OVMS3/OVMS.V3/components/ovms_script/umm/README.md

590 lines
24 KiB
Markdown

# umm_malloc - Memory Manager For Small(ish) Microprocessors
This is a memory management library specifically designed to work with the
ARM7 embedded processor, but it should work on many other 32 bit processors,
as well as 16 and 8 bit devices.
You can even use it on a bigger project where a single process might want
to manage a large number of smaller objects, and using the system heap
might get expensive.
## Acknowledgements
Joerg Wunsch and the avr-libc provided the first `malloc()` implementation
that I examined in detail.
`http://www.nongnu.org/avr-libc`
Doug Lea's paper on malloc() was another excellent reference and provides
a lot of detail on advanced memory management techniques such as binning.
`http://gee.cs.oswego.edu/dl/html/malloc.html`
Bill Dittman provided excellent suggestions, including macros to support
using these functions in critical sections, and for optimizing `realloc()`
further by checking to see if the previous block was free and could be
used for the new block size. This can help to reduce heap fragmentation
significantly.
Yaniv Ankin suggested that a way to dump the current heap condition
might be useful. I combined this with an idea from plarroy to also
allow checking a free pointer to make sure it's valid.
Dimitry Frank contributed many helpful additions to make things more
robust including a user specified config file and a method of testing
the integrity of the data structures.
GitHub user @devyte provided useful feedback on the nesting of functions
as well as a fix for the problem that separates out the core free and
malloc functionality.
GitHub users @d-a-v and @devyte provided great input on establishing
a heap fragmentation metric which they graciously allowed to be used
in umm_malloc.
## Usage
This library is designed to be included in your application as a
submodule that has default configuration that can be overridden
as needed by your application code.
The `umm_malloc` library can be initialized two ways. The first is
at link time:
- Set `UMM_MALLOC_CFG_HEAP_ADDR` to the symbol representing
the starting address of the heap. The heap must be
aligned on the natural boundary size of the processor.

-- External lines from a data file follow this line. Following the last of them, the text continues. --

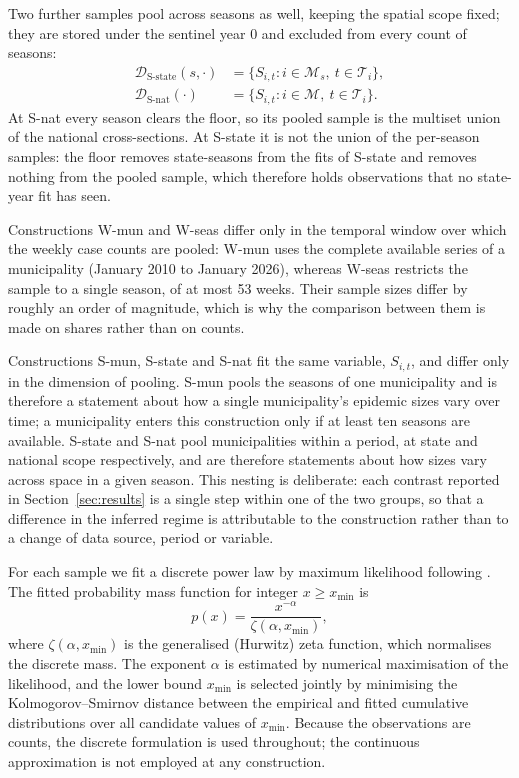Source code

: \documentclass[english,10pt,b5paper]{article}
\newcommand{\lvl}[1]{\mbox{#1}}
\begin{document}
Two further samples pool across seasons as well, keeping the spatial scope
fixed; they are stored under the sentinel year $0$ and excluded from every
count of seasons:
%
\begin{align*}
\mathcal{D}_{\text{S-state}}(s,\cdot) &= \{S_{i,t}: i\in\mathcal{M}_s,\
t\in\mathcal{T}_i\},\\ \mathcal{D}_{\text{S-nat}}(\cdot)     &= \{S_{i,t}:
i\in\mathcal{M},\ t\in\mathcal{T}_i\}.
\end{align*}
%
At \lvl{S-nat} every season clears the floor, so its pooled sample is the
multiset union of the national cross-sections. At \lvl{S-state} it is not the
union of the per-season samples: the floor removes state-seasons from the fits
of \lvl{S-state} and removes nothing from the pooled sample, which therefore
holds observations that no state-year fit has seen.

Constructions \lvl{W-mun} and \lvl{W-seas} differ only in the temporal window
over which the weekly case counts are pooled: \lvl{W-mun} uses the complete
available series of a municipality (January 2010 to January 2026), whereas
\lvl{W-seas} restricts the sample to a single season, of at most 53 weeks.
Their sample sizes differ by roughly an order of magnitude, which is why the
comparison between them is made on shares rather than on counts.

Constructions \lvl{S-mun}, \lvl{S-state} and \lvl{S-nat} fit the same
variable, $S_{i,t}$, and differ only in the dimension of pooling. \lvl{S-mun}
pools the seasons of one municipality and is therefore a statement about how a
single municipality's epidemic sizes vary over time; a municipality enters
this construction only if at least ten seasons are available. \lvl{S-state}
and \lvl{S-nat} pool municipalities within a period, at state and national
scope respectively, and are therefore statements about how sizes vary across
space in a given season. This nesting is deliberate: each contrast reported in
Section~\ref{sec:results} is a single step within one of the two groups, so
that a difference in the inferred regime is attributable to the construction
rather than to a change of data source, period or variable.

For each sample we fit a discrete power law by maximum likelihood following
\citet{clauset2009power}. The fitted probability mass function for integer
$x \ge x_{\min}$ is
%
\begin{equation}
p(x) = \frac{x^{-\alpha}}{\zeta(\alpha, x_{\min})},
\label{eq:pl}
\end{equation}
%
where $\zeta(\alpha, x_{\min})$ is the generalised (Hurwitz) zeta function, which
normalises the discrete mass. The exponent $\alpha$ is estimated by numerical
maximisation of the likelihood, and the lower bound $x_{\min}$ is selected
jointly by minimising the Kolmogorov--Smirnov distance between the empirical and
fitted cumulative distributions over all candidate values of $x_{\min}$. Because
the observations are counts, the discrete formulation is used throughout; the
continuous approximation is not employed at any construction.
\end{document}
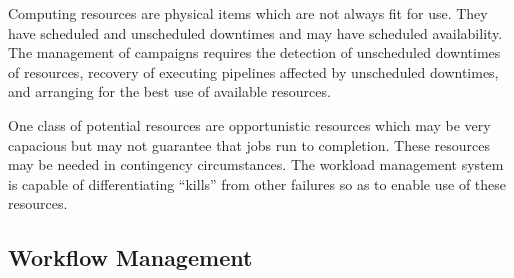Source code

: \documentclass[DM,lsstdraft,toc]{lsstdoc}
\begin{document}
Computing resources are physical items which are not always fit for use. They
have scheduled and unscheduled downtimes and may have scheduled availability.
The management of campaigns requires the detection of unscheduled downtimes of
resources, recovery of executing pipelines affected by unscheduled downtimes,
and arranging for the best use of available resources. 
 
One class of potential resources are opportunistic resources which may be very
capacious but may not guarantee that jobs run to completion. These resources
may be needed in contingency circumstances. The workload management system is
capable of differentiating ``kills'' from other failures so as to enable use of
these resources. 

\subsection{Workflow Management}\label{workflow-management}
\end{document}
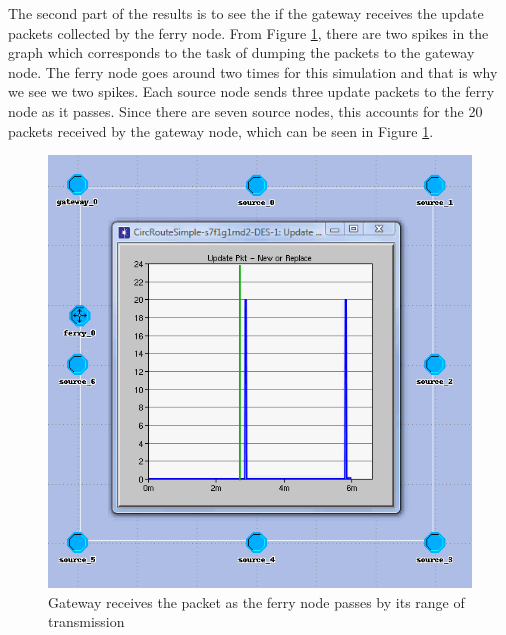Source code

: The second part of the results is to see the if the gateway receives the update packets collected by the ferry node.  From Figure \ref{fig:result1-b}, there are two spikes in the graph which corresponds to the task of dumping the packets to the gateway node.  
The ferry node goes around two times for this simulation and that is why we see we two spikes.  
Each source node sends three update packets to the ferry node as it passes.  
Since there are seven source nodes, this accounts for the 20 packets received by the gateway node, which can be seen in Figure \ref{fig:result1-b}.


\begin{figure}[ht]
    \centering
    \includegraphics[width=.5\textwidth]{images/scenario1-result-gateway}
    \caption{Gateway receives the packet as the ferry node passes by its range of transmission}
    \label{fig:result1-b}
\end{figure}

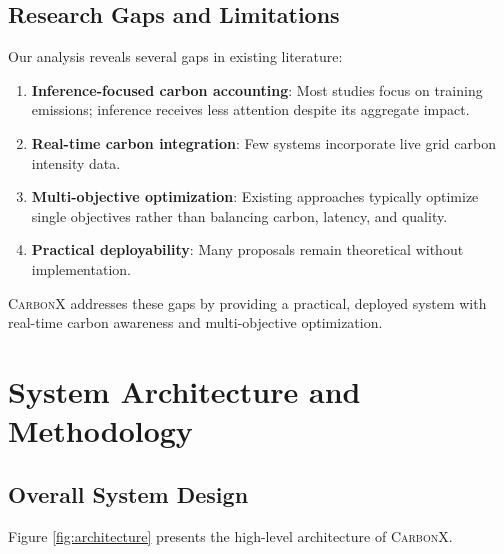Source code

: \documentclass[conference]{IEEEtran}
\newcommand{\carbonx}{\textsc{CarbonX}}
\begin{document}
\subsection{Research Gaps and Limitations}

Our analysis reveals several gaps in existing literature:

\begin{enumerate}
    \item \textbf{Inference-focused carbon accounting}: Most studies focus on training emissions; inference receives less attention despite its aggregate impact.
    \item \textbf{Real-time carbon integration}: Few systems incorporate live grid carbon intensity data.
    \item \textbf{Multi-objective optimization}: Existing approaches typically optimize single objectives rather than balancing carbon, latency, and quality.
    \item \textbf{Practical deployability}: Many proposals remain theoretical without implementation.
\end{enumerate}

\carbonx{} addresses these gaps by providing a practical, deployed system with real-time carbon awareness and multi-objective optimization.

\section{System Architecture and Methodology}

\subsection{Overall System Design}

Figure \ref{fig:architecture} presents the high-level architecture of \carbonx{}.
\end{document}
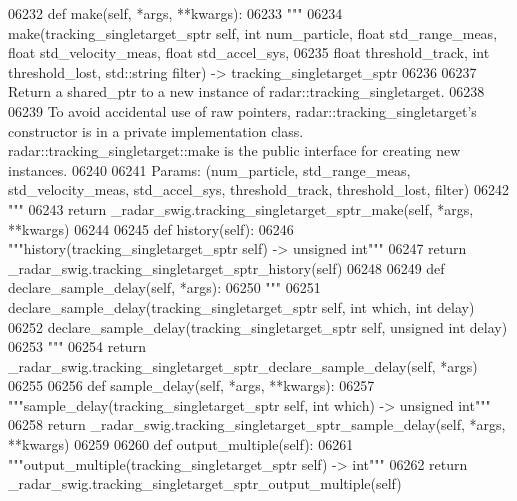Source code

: \begin{DoxyCode}
{{{{{{{{{{{{{{{{{{{{{06232     \textcolor{keyword}{def }make(self, *args, **kwargs):
06233         \textcolor{stringliteral}{"""}
06234 \textcolor{stringliteral}{        make(tracking\_singletarget\_sptr self, int num\_particle, float std\_range\_meas, float
       std\_velocity\_meas, float std\_accel\_sys, }
06235 \textcolor{stringliteral}{            float threshold\_track, int threshold\_lost, std::string filter) -> tracking\_singletarget\_sptr}
06236 \textcolor{stringliteral}{}
06237 \textcolor{stringliteral}{        Return a shared\_ptr to a new instance of radar::tracking\_singletarget.}
06238 \textcolor{stringliteral}{}
06239 \textcolor{stringliteral}{        To avoid accidental use of raw pointers, radar::tracking\_singletarget's constructor is in a private
       implementation class. radar::tracking\_singletarget::make is the public interface for creating new
       instances.}
06240 \textcolor{stringliteral}{}
06241 \textcolor{stringliteral}{        Params: (num\_particle, std\_range\_meas, std\_velocity\_meas, std\_accel\_sys, threshold\_track,
       threshold\_lost, filter)}
06242 \textcolor{stringliteral}{        """}
06243         \textcolor{keywordflow}{return} \_radar\_swig.tracking\_singletarget\_sptr\_make(self, *args, **kwargs)
06244 
06245     \textcolor{keyword}{def }history(self):
06246         \textcolor{stringliteral}{"""history(tracking\_singletarget\_sptr self) -> unsigned int"""}
06247         \textcolor{keywordflow}{return} \_radar\_swig.tracking\_singletarget\_sptr\_history(self)
06248 
06249     \textcolor{keyword}{def }declare_sample_delay(self, *args):
06250         \textcolor{stringliteral}{"""}
06251 \textcolor{stringliteral}{        declare\_sample\_delay(tracking\_singletarget\_sptr self, int which, int delay)}
06252 \textcolor{stringliteral}{        declare\_sample\_delay(tracking\_singletarget\_sptr self, unsigned int delay)}
06253 \textcolor{stringliteral}{        """}
06254         \textcolor{keywordflow}{return} \_radar\_swig.tracking\_singletarget\_sptr\_declare\_sample\_delay(self, *args)
06255 
06256     \textcolor{keyword}{def }sample_delay(self, *args, **kwargs):
06257         \textcolor{stringliteral}{"""sample\_delay(tracking\_singletarget\_sptr self, int which) -> unsigned int"""}
06258         \textcolor{keywordflow}{return} \_radar\_swig.tracking\_singletarget\_sptr\_sample\_delay(self, *args, **kwargs)
06259 
06260     \textcolor{keyword}{def }output_multiple(self):
06261         \textcolor{stringliteral}{"""output\_multiple(tracking\_singletarget\_sptr self) -> int"""}
06262         \textcolor{keywordflow}{return} \_radar\_swig.tracking\_singletarget\_sptr\_output\_multiple(self)
}}}}}}}}}}}}}}}}}}}}}
\end{DoxyCode}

- Set `UMM_MALLOC_CFG_HEAP_SIZE` to the size of the heap in bytes.
The heap size must be a multiple of the natural boundary size of
the processor.
This is how the `umm_init()` call handles initializing the heap.
We can also call `umm_init_heap(void *pheap, size_t size)` where the
heap details are passed in manually. This is useful in systems where
you can allocate a block of memory at run time - for example in Rust.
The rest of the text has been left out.